## AIM OF THE EXERCISE
Only the text carries over: repeat the records exactly and drop the images.
○ ○ ○ ○ ○ ○ ○
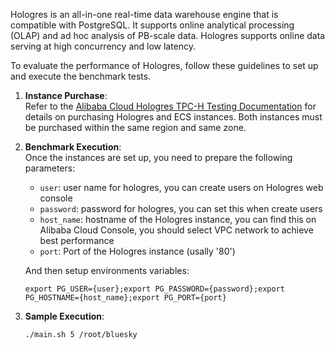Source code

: Hologres is an all-in-one real-time data warehouse engine that is compatible with PostgreSQL. It supports online analytical processing (OLAP) and ad hoc analysis of PB-scale data. Hologres supports online data serving at high concurrency and low latency.

To evaluate the performance of Hologres, follow these guidelines to set up and execute the benchmark tests.

1. **Instance Purchase**:  
   Refer to the [Alibaba Cloud Hologres TPC-H Testing Documentation](https://www.alibabacloud.com/help/en/hologres/user-guide/test-plan?spm=a2c63.p38356.help-menu-113622.d_2_14_0_0.54e14f70oTAEXO) for details on purchasing Hologres and ECS instances. Both instances must be purchased within the same region and same zone.

2. **Benchmark Execution**:  
   Once the instances are set up, you need to prepare the following parameters:
   - `user`: user name for hologres, you can create users on Hologres web console
   - `password`: password for hologres, you can set this when create users
   - `host_name`: hostname of the Hologres instance, you can find this on Alibaba Cloud Console, you should select VPC network to achieve best performance
   - `port`: Port of the Hologres instance (usally '80')

   And then setup environments variables:
   ```
   export PG_USER={user};export PG_PASSWORD={password};export PG_HOSTNAME={host_name};export PG_PORT={port}
   ```

3. **Sample Execution**:
   ```bash
   ./main.sh 5 /root/bluesky
   ```
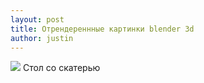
 ```yaml
---
layout: post
title: Отрендереннные картинки blender 3d
author: justin
---
```

![](/assets/img/too.png)
Стол со скатерью
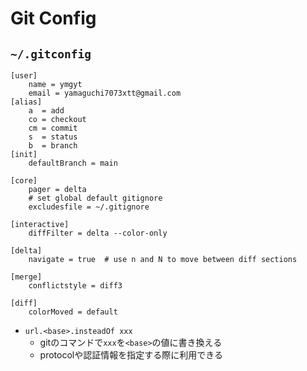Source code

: # Git Config

## `~/.gitconfig`

```text
[user]
    name = ymgyt
    email = yamaguchi7073xtt@gmail.com
[alias]
    a  = add
    co = checkout
    cm = commit
    s  = status
    b  = branch
[init]
    defaultBranch = main

[core]
    pager = delta
    # set global default gitignore
    excludesfile = ~/.gitignore

[interactive]
    diffFilter = delta --color-only

[delta]
    navigate = true  # use n and N to move between diff sections

[merge]
    conflictstyle = diff3

[diff]
    colorMoved = default
```

* `url.<base>.insteadOf xxx`
  * gitのコマンドで`xxx`を`<base>`の値に書き換える
  * protocolや認証情報を指定する際に利用できる
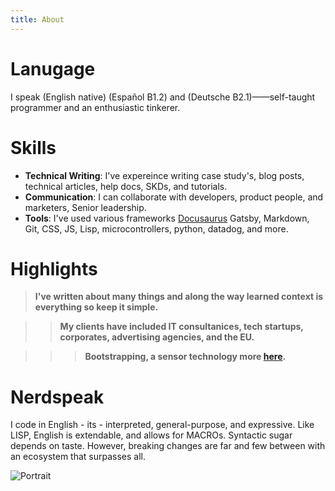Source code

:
 ```yaml
---
title: About
---
```


# Lanugage

I speak (English native) (Español B1.2) and (Deutsche B2.1)——self-taught programmer and an enthusiastic tinkerer.

# Skills

- **Technical Writing**: I've expereince writing case study's, blog posts, technical articles, help docs, SKDs, and tutorials.
- **Communication**: I can collaborate with developers, product people, and marketers, Senior leadership.
- **Tools**: I've used various frameworks [Docusaurus](https://damurphy.com/docs/Tech%20Writing/Directory%20for%20website%20&%20content) Gatsby, Markdown, Git, CSS, JS, Lisp, microcontrollers, python, datadog, and more. 


# Highlights 

> **I've written about many things and along the way learned context is everything so keep it simple.**

>> **My clients have included IT consultanices, tech startups, corporates, advertising agencies, and the EU.**

>>> **Bootstrapping, a sensor technology more [here](https://damurphy.com/docs/Product%20Design/Sensor).**

# Nerdspeak

 I code in English - its - interpreted, general-purpose, and expressive. Like LISP, English is extendable, and allows for MACROs. Syntactic sugar depends on taste. However, breaking changes are far and few between with an ecosystem that surpasses all.

![Portrait](/img/Me2.png)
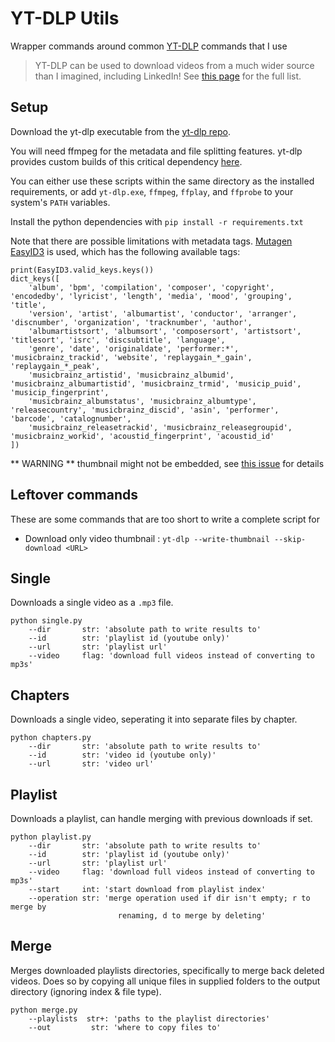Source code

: # YT-DLP Utils
Wrapper commands around common [YT-DLP](https://github.com/yt-dlp/yt-dlp) commands that I use

> YT-DLP can be used to download videos from a much wider source than I imagined, including LinkedIn! See [this page](https://github.com/yt-dlp/yt-dlp/blob/master/supportedsites.md) for the full list.

## Setup
Download the yt-dlp executable from the [yt-dlp repo](https://github.com/yt-dlp/yt-dlp?tab=readme-ov-file#installation).

You will need ffmpeg for the metadata and file splitting features. yt-dlp provides custom builds of this critical dependency [here](https://github.com/yt-dlp/FFmpeg-Builds?tab=readme-ov-file).

You can either use these scripts within the same directory as the installed requirements, or add `yt-dlp.exe`, `ffmpeg`, `ffplay`, and `ffprobe` to your system's `PATH` variables.

Install the python dependencies with `pip install -r requirements.txt`

Note that there are possible limitations with metadata tags.
[Mutagen EasyID3](https://mutagen.readthedocs.io/en/latest/api/id3.html#module-mutagen.easyid3) is used, which has the following available tags:

```
print(EasyID3.valid_keys.keys())
dict_keys([
    'album', 'bpm', 'compilation', 'composer', 'copyright', 'encodedby', 'lyricist', 'length', 'media', 'mood', 'grouping', 'title',
    'version', 'artist', 'albumartist', 'conductor', 'arranger', 'discnumber', 'organization', 'tracknumber', 'author',
    'albumartistsort', 'albumsort', 'composersort', 'artistsort', 'titlesort', 'isrc', 'discsubtitle', 'language',
    'genre', 'date', 'originaldate', 'performer:*', 'musicbrainz_trackid', 'website', 'replaygain_*_gain', 'replaygain_*_peak',
    'musicbrainz_artistid', 'musicbrainz_albumid', 'musicbrainz_albumartistid', 'musicbrainz_trmid', 'musicip_puid', 'musicip_fingerprint',
    'musicbrainz_albumstatus', 'musicbrainz_albumtype', 'releasecountry', 'musicbrainz_discid', 'asin', 'performer', 'barcode', 'catalognumber',
    'musicbrainz_releasetrackid', 'musicbrainz_releasegroupid', 'musicbrainz_workid', 'acoustid_fingerprint', 'acoustid_id'
])
```

** WARNING ** thumbnail might not be embedded, see [this issue](https://github.com/yt-dlp/yt-dlp/issues/6225) for details

## Leftover commands
These are some commands that are too short to write a complete script for

- Download only video thumbnail : `yt-dlp --write-thumbnail --skip-download <URL>`


## Single
Downloads a single video as a `.mp3` file.

```
python single.py
    --dir       str: 'absolute path to write results to'
    --id        str: 'playlist id (youtube only)'
    --url       str: 'playlist url'
    --video     flag: 'download full videos instead of converting to mp3s'
```

## Chapters
Downloads a single video, seperating it into separate files by chapter.

```
python chapters.py
    --dir       str: 'absolute path to write results to'
    --id        str: 'video id (youtube only)'
    --url       str: 'video url'
```

## Playlist
Downloads a playlist, can handle merging with previous downloads if set.

```
python playlist.py
    --dir       str: 'absolute path to write results to'
    --id        str: 'playlist id (youtube only)'
    --url       str: 'playlist url'
    --video     flag: 'download full videos instead of converting to mp3s'
    --start     int: 'start download from playlist index'
    --operation str: 'merge operation used if dir isn't empty; r to merge by 
                        renaming, d to merge by deleting'
```

## Merge
Merges downloaded playlists directories, specifically to merge back deleted videos. Does so by copying all unique files in supplied folders to the output directory (ignoring index & file type).

```
python merge.py
    --playlists  str+: 'paths to the playlist directories'
    --out         str: 'where to copy files to'
```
○ ○ ○ ○ ○ ○ ○
## PROBLEM SOLUTION
Source code

: Hologres is an all-in-one real-time data warehouse engine that is compatible with PostgreSQL. It supports online analytical processing (OLAP) and ad hoc analysis of PB-scale data. Hologres supports online data serving at high concurrency and low latency.

To evaluate the performance of Hologres, follow these guidelines to set up and execute the benchmark tests.

1. **Instance Purchase**:  
   Refer to the [Alibaba Cloud Hologres TPC-H Testing Documentation](https://www.alibabacloud.com/help/en/hologres/user-guide/test-plan?spm=a2c63.p38356.help-menu-113622.d_2_14_0_0.54e14f70oTAEXO) for details on purchasing Hologres and ECS instances. Both instances must be purchased within the same region and same zone.

2. **Benchmark Execution**:  
   Once the instances are set up, you need to prepare the following parameters:
   - `user`: user name for hologres, you can create users on Hologres web console
   - `password`: password for hologres, you can set this when create users
   - `host_name`: hostname of the Hologres instance, you can find this on Alibaba Cloud Console, you should select VPC network to achieve best performance
   - `port`: Port of the Hologres instance (usally '80')

   And then setup environments variables:
   ```
   export PG_USER={user};export PG_PASSWORD={password};export PG_HOSTNAME={host_name};export PG_PORT={port}
   ```

3. **Sample Execution**:
   ```bash
   ./main.sh 5 /root/bluesky
   ```
 ```yaml
---
layout: post
title: Отрендереннные картинки blender 3d
author: justin
---
```

![](/assets/img/too.png)
Стол со скатерью
Source code

: # Git Config

## `~/.gitconfig`

```text
[user]
    name = ymgyt
    email = yamaguchi7073xtt@gmail.com
[alias]
    a  = add
    co = checkout
    cm = commit
    s  = status
    b  = branch
[init]
    defaultBranch = main

[core]
    pager = delta
    # set global default gitignore
    excludesfile = ~/.gitignore

[interactive]
    diffFilter = delta --color-only

[delta]
    navigate = true  # use n and N to move between diff sections

[merge]
    conflictstyle = diff3

[diff]
    colorMoved = default
```

* `url.<base>.insteadOf xxx`
  * gitのコマンドで`xxx`を`<base>`の値に書き換える
  * protocolや認証情報を指定する際に利用できる
Source code

:
 ```yaml
---
title: About
---
```


# Lanugage

I speak (English native) (Español B1.2) and (Deutsche B2.1)——self-taught programmer and an enthusiastic tinkerer.

# Skills

- **Technical Writing**: I've expereince writing case study's, blog posts, technical articles, help docs, SKDs, and tutorials.
- **Communication**: I can collaborate with developers, product people, and marketers, Senior leadership.
- **Tools**: I've used various frameworks [Docusaurus](https://damurphy.com/docs/Tech%20Writing/Directory%20for%20website%20&%20content) Gatsby, Markdown, Git, CSS, JS, Lisp, microcontrollers, python, datadog, and more. 


# Highlights 

> **I've written about many things and along the way learned context is everything so keep it simple.**

>> **My clients have included IT consultanices, tech startups, corporates, advertising agencies, and the EU.**

>>> **Bootstrapping, a sensor technology more [here](https://damurphy.com/docs/Product%20Design/Sensor).**

# Nerdspeak

 I code in English - its - interpreted, general-purpose, and expressive. Like LISP, English is extendable, and allows for MACROs. Syntactic sugar depends on taste. However, breaking changes are far and few between with an ecosystem that surpasses all.

![Portrait](/img/Me2.png)
Source code

: # YT-DLP Utils
Wrapper commands around common [YT-DLP](https://github.com/yt-dlp/yt-dlp) commands that I use

> YT-DLP can be used to download videos from a much wider source than I imagined, including LinkedIn! See [this page](https://github.com/yt-dlp/yt-dlp/blob/master/supportedsites.md) for the full list.

## Setup
Download the yt-dlp executable from the [yt-dlp repo](https://github.com/yt-dlp/yt-dlp?tab=readme-ov-file#installation).

You will need ffmpeg for the metadata and file splitting features. yt-dlp provides custom builds of this critical dependency [here](https://github.com/yt-dlp/FFmpeg-Builds?tab=readme-ov-file).

You can either use these scripts within the same directory as the installed requirements, or add `yt-dlp.exe`, `ffmpeg`, `ffplay`, and `ffprobe` to your system's `PATH` variables.

Install the python dependencies with `pip install -r requirements.txt`

Note that there are possible limitations with metadata tags.
[Mutagen EasyID3](https://mutagen.readthedocs.io/en/latest/api/id3.html#module-mutagen.easyid3) is used, which has the following available tags:

```
print(EasyID3.valid_keys.keys())
dict_keys([
    'album', 'bpm', 'compilation', 'composer', 'copyright', 'encodedby', 'lyricist', 'length', 'media', 'mood', 'grouping', 'title',
    'version', 'artist', 'albumartist', 'conductor', 'arranger', 'discnumber', 'organization', 'tracknumber', 'author',
    'albumartistsort', 'albumsort', 'composersort', 'artistsort', 'titlesort', 'isrc', 'discsubtitle', 'language',
    'genre', 'date', 'originaldate', 'performer:*', 'musicbrainz_trackid', 'website', 'replaygain_*_gain', 'replaygain_*_peak',
    'musicbrainz_artistid', 'musicbrainz_albumid', 'musicbrainz_albumartistid', 'musicbrainz_trmid', 'musicip_puid', 'musicip_fingerprint',
    'musicbrainz_albumstatus', 'musicbrainz_albumtype', 'releasecountry', 'musicbrainz_discid', 'asin', 'performer', 'barcode', 'catalognumber',
    'musicbrainz_releasetrackid', 'musicbrainz_releasegroupid', 'musicbrainz_workid', 'acoustid_fingerprint', 'acoustid_id'
])
```

** WARNING ** thumbnail might not be embedded, see [this issue](https://github.com/yt-dlp/yt-dlp/issues/6225) for details

## Leftover commands
These are some commands that are too short to write a complete script for

- Download only video thumbnail : `yt-dlp --write-thumbnail --skip-download <URL>`


## Single
Downloads a single video as a `.mp3` file.

```
python single.py
    --dir       str: 'absolute path to write results to'
    --id        str: 'playlist id (youtube only)'
    --url       str: 'playlist url'
    --video     flag: 'download full videos instead of converting to mp3s'
```

## Chapters
Downloads a single video, seperating it into separate files by chapter.

```
python chapters.py
    --dir       str: 'absolute path to write results to'
    --id        str: 'video id (youtube only)'
    --url       str: 'video url'
```

## Playlist
Downloads a playlist, can handle merging with previous downloads if set.

```
python playlist.py
    --dir       str: 'absolute path to write results to'
    --id        str: 'playlist id (youtube only)'
    --url       str: 'playlist url'
    --video     flag: 'download full videos instead of converting to mp3s'
    --start     int: 'start download from playlist index'
    --operation str: 'merge operation used if dir isn't empty; r to merge by 
                        renaming, d to merge by deleting'
```

## Merge
Merges downloaded playlists directories, specifically to merge back deleted videos. Does so by copying all unique files in supplied folders to the output directory (ignoring index & file type).

```
python merge.py
    --playlists  str+: 'paths to the playlist directories'
    --out         str: 'where to copy files to'
```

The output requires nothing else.